Focusing on the energy harvesting part of the circuit, CN1 is a connector into which the solar panel plugs. The Schottky diode prevents the supercapacitor C1 discharging into the panel when light levels are low. The voltage divider formed by R1 and R2 is used to set the required ‘off’ threshold to about 3.4 V, since the intrinsic threshold of the voltage supervisor is a somewhat on the low side at about 3.08 V. The feedback resistor R4 adds the required hysteresis – the calculation details for determining the appropriate resistor values are documented in a Texas Instruments technical note. With the hysteresis, the voltage supervisor disables the regulator when the rail voltage (the voltage across the supercapacitor) falls to 3.4 V and enables the regulator when the supercapacitor voltage rises to 3.6 V. The hysteresis prevents the system endlessly cycling around the threshold voltage (i.e. the charging capacitor reaches the threshold voltage, the microcontroller starts up and transmits data over LoRa, which discharges the supercapacitor such that its voltage immediately falls below the threshold).

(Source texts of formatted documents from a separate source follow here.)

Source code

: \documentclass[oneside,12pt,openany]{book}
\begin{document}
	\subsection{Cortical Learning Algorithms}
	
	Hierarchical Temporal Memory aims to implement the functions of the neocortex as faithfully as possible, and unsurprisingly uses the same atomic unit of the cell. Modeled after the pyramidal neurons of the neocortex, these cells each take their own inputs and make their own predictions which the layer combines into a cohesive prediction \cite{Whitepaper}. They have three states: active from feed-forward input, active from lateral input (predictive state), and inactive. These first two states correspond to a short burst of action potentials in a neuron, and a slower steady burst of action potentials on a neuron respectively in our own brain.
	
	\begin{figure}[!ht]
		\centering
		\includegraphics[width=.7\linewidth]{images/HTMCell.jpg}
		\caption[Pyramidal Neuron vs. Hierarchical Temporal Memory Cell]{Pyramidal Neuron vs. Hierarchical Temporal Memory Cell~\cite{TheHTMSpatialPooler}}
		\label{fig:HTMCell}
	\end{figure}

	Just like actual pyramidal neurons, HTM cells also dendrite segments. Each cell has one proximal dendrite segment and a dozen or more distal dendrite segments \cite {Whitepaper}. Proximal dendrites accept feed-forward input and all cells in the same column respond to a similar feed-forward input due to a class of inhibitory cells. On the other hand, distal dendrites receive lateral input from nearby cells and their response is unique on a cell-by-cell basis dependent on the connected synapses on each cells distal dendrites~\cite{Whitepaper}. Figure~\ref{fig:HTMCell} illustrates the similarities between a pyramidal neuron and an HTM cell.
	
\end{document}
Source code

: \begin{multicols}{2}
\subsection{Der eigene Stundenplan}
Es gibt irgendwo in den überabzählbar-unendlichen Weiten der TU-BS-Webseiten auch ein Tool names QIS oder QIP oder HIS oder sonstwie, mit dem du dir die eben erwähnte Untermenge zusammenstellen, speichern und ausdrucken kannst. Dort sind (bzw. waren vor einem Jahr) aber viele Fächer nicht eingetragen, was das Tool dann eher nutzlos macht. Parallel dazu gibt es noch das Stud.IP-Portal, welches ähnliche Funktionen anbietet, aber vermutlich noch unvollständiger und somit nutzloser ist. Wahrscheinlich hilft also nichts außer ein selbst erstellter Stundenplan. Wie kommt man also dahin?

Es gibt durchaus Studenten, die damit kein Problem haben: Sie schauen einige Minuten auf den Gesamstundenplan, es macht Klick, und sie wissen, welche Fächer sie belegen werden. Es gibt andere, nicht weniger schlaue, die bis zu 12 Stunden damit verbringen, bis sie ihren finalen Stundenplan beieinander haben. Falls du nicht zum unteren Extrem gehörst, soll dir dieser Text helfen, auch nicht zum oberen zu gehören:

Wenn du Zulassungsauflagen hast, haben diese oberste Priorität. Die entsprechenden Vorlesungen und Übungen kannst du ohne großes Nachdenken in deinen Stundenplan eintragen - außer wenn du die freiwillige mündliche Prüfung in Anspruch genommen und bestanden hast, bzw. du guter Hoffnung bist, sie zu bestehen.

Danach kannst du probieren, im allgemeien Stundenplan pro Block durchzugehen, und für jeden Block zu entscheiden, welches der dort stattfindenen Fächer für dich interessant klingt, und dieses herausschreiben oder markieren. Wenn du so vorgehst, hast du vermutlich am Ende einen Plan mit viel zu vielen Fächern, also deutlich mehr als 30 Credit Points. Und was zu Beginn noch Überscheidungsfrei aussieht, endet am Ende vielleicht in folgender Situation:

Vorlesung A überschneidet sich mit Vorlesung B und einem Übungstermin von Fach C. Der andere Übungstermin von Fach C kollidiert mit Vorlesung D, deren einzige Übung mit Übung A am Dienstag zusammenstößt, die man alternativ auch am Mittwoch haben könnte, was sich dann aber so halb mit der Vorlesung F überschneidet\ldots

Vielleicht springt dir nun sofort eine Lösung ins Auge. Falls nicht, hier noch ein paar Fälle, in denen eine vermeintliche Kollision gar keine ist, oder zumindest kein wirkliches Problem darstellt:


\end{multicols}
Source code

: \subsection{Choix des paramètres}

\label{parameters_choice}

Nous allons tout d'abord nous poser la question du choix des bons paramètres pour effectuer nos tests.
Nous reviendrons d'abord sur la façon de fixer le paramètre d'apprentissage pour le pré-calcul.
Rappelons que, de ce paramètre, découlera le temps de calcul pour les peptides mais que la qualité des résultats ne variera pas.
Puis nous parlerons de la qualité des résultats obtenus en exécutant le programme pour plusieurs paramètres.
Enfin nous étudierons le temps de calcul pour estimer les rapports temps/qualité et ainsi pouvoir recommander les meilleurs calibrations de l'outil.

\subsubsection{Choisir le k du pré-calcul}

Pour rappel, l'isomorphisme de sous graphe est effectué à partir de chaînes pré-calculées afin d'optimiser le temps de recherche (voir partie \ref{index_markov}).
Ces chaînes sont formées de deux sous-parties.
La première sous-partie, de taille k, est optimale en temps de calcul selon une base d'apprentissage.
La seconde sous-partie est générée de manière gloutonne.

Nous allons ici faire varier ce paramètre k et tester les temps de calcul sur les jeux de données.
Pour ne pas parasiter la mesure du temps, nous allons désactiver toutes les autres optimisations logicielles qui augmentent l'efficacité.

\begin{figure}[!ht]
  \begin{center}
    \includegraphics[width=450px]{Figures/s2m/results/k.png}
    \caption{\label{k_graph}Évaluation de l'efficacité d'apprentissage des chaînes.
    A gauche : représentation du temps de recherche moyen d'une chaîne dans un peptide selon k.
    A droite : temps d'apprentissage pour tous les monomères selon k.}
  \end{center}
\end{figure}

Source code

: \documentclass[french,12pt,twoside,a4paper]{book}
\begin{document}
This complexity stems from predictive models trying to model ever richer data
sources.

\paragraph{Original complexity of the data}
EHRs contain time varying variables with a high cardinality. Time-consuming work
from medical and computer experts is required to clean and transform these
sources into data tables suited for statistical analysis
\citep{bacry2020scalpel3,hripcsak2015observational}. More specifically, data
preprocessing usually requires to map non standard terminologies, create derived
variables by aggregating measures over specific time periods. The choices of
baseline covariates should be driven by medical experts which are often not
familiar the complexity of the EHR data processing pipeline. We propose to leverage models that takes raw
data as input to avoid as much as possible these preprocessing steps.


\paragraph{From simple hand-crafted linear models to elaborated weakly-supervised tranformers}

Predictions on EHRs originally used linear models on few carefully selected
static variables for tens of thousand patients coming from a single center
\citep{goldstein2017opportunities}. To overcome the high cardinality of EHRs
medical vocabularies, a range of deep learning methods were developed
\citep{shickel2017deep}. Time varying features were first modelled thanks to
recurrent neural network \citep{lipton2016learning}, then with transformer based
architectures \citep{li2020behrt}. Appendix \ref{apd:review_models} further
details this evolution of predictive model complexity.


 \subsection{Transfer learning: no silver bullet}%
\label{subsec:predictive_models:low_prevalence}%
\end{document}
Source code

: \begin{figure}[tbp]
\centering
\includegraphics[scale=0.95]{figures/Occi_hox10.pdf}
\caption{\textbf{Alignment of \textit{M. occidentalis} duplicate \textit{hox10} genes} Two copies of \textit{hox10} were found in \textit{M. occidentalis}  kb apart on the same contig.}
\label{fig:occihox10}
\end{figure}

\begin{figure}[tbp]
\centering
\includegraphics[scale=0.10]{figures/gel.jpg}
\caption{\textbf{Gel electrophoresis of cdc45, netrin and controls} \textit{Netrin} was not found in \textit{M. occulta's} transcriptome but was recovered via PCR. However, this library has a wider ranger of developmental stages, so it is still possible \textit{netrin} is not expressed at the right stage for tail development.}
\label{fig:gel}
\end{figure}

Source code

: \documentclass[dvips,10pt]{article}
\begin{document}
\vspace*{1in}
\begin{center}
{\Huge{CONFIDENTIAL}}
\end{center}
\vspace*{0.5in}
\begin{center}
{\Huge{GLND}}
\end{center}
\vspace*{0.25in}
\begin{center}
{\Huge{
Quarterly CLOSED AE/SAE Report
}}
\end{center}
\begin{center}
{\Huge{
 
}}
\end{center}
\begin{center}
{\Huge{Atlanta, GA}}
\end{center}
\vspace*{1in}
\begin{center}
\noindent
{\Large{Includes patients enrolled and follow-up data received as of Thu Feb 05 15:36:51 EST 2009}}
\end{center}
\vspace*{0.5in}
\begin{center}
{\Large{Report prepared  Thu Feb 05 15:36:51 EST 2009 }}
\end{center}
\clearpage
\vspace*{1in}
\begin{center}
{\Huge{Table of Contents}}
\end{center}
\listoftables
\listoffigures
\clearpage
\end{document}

The bypass capacitor C2 is critical to correct operation of the circuit, since the voltage supervisor periodically senses the voltage rail using short 200 µS samples that consume a current of approximately 15 µA, sufficient to cause a significant voltage drop across R1 in the absence of the bypass capacitor. The capacitor pairs C4,C5 and C6,C7 provide charge reservoirs to supply the excess current required by the fast transient that occurs when the LoRa radio transmits. R7 is a pullup resistor to ensure the enable pin of the regulator is kept HIGH when not being dragged LOW by the voltage supervisor.

Operation

In general, the prototype worked pretty well in an indoor environment with light levels typically in the range of 500-1000 lux (artificial lighting supplemented by some natural light through windows). For a duty cycle of one transmission every 10 minutes, an average current draw of 115 µA was estimated – assuming a leakage current of 10 µA for the supercapacitor, which is probably a realistic figure. This current draw should be just about sustainable given the prevailing light levels and chosen solar panel. In practice some outages were observed particularly in winter when there was little daylight to supplement the artificial lighting, but the system would restart smoothly once ambient light levels recovered. With a lower duty cycle it is possible the system down time could be avoided altogether. However, it is clear the performance of this simple prototype was not as good as the more sophisticated Elsys system in very low light levels. It is worth noting that swapping out the organic light harvesting solar panel with a much cheaper conventional 0.5 W silicon panel of a similar size made little difference to the performance in a well lit indoor environment, at a considerable cost saving (~ £30 v £3), but would likely not perform as well in dimly lit conditions.

The device

Possible Refinements

There are a number of refinements possible that could improve the performance further. The microcontroller and LoRa radio combined consume about 7 µA when sleeping, which is a satisfactory figure. However, in addition to this, the R1,R2 voltage divider continuously sinks more than 1 µA. And the pullup resistor (R7) will sink perhaps 3.5 µA when the regulator is disabled by the voltage supervisor. Whereas there maybe optimisations possible to the above, it is likely that the largest current drain is the supercapacitor leakage (estimated at 10 µA). One interesting optimisation that the Elsys system employs is a variable duty cycle depending on the supercapacitor state of charge (voltage). This could be implemented, but would require additional components. Another optimisation that would be interesting to explore is using a boost converter to harvest more energy from the solar panel - currently if the voltage across the supercapacitor exceeds that available from the solar panel, then no energy is harvested. However, such optimisations would add additional complexity and cost to the design.